Category: Motorist Freedom
Monday, November 28th, 2011
- The Bernie Fine story keeps getting stranger. His wife apparently had an affair with one of his accusers. Another accuser’s father says he’s lying, and the accuser is himself facing sexual assault charges. Two of the accusers are also step-brothers. None of which means Fine is innocent. It just means we should probably wait a bit longer before assuming he’s guilty.
- Fed gave biggest banks billions in secret, low-interest loans.
- With the exception of the last one, I’m fairly sure every category of ads in this article has been run against a prominent male politician.
- Tennessee constables get kickbacks from the state for writing citations.
- Heard an ad for the site on Sirius the other day. Your thoughts? Disgusting, or just a more transparent way of dating? Both?
- Emma Sullivan, hero of the week.
- Washington State law to take effect next month is likely to make it yet more difficult for pain patients to find doctors who will treat them.
Posted in General Criminal Justice, General Drug War, Motorist Freedom, Pain Treatment | 45 Comments »
Wednesday, November 23rd, 2011
Posted in Motorist Freedom | 29 Comments »
Wednesday, November 9th, 2011
Slate’s Farhad Manjoo correctly diagnoses the problem with bans on texting, cell phone use, and other forms of distracted driving . . .
During the last five years, 34 states have passed laws that ban texting while driving. The laws in each of those states differ widely—some make it illegal to “send” texts, while others prohibit “electronic communication” as well as “reading” texts. Each of these versions would make Siri-based texting verboten, because even if you dictate a message, you’re still, technically, sending some kind of electronic communication (and if you glance at the screen to make sure Siri correctly transcribed your message, you’re reading it).
This is ridiculous. Sure, it’s a good idea to discourage texting behind the wheel. But the laws’ failure to anticipate voice-texting illustrates the larger problem with legal strictures on automotive technology: The laws are narrow, annoyingly arbitrary, and inconsistent across state lines. What’s more, they’re minimally enforced and consequently ineffective—there is no evidence that texting laws have reduced accident rates…
The worst thing about these laws is their opacity.
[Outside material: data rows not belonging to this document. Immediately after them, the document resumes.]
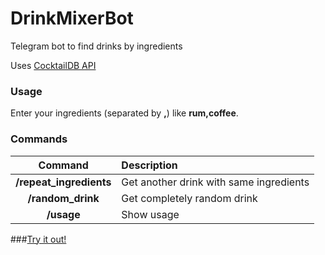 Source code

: # DrinkMixerBot

Telegram bot to find drinks by ingredients

Uses [CocktailDB API](https://www.thecocktaildb.com/)


### Usage

Enter your ingredients (separated by **,**) like **rum,coffee**.


### Commands

| Command | Description |
| :---:              |                   :--- |
| **/repeat_ingredients** | Get another drink with same ingredients|
| **/random_drink** | Get completely random drink
| **/usage** | Show usage

###[Try it out!](https://t.me/DrinkMixerBot)
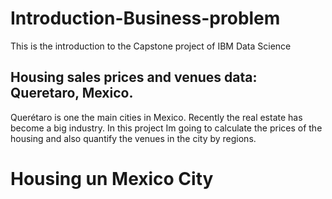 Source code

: # Introduction-Business-problem
This is the introduction to the Capstone project of IBM Data Science

## Housing sales prices and venues data: Queretaro, Mexico.
Querétaro is one the main cities in Mexico. Recently the real estate has become a big industry. In this project Im going to calculate the prices of the housing and also quantify the venues in the city by regions.

# Housing un Mexico City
Because enforcement is spotty—I see people talking into handheld cellphones all the time—and because few of these specific tech questions have been raised in court, nobody knows how we can use our devices. In some ways, the mish-mash of rules makes enforcement more difficult. If you see a guy typing on his phone while driving, should you call the cops? If he’s otherwise driving safely, I wouldn’t—he could just be dialing a number, which is legal.
…but he then proposes a solution that will make all of those problems worse.
A better system wouldn’t make distinctions about what we do on our gadgets, but would instead look at the effects of our actions. The best rule would simply say, Don’t do anything in your car that could be unsafe. In 2009, Maine adopted just such a policy. Its law doesn’t make any particular technology illegal in the car. Instead, it bans “distracted driving”—driving while you’re engaged in any task that could impair you. This obviously includes texting, but the law is expansive enough to outlaw other bad driving habits—eating, applying make-up, or reading a roadmap. Theoretically, it could also allow some safer uses of technology, like punching an address into your GPS while you’re stopped, or asking Siri to remind you to call your doctor when you get home.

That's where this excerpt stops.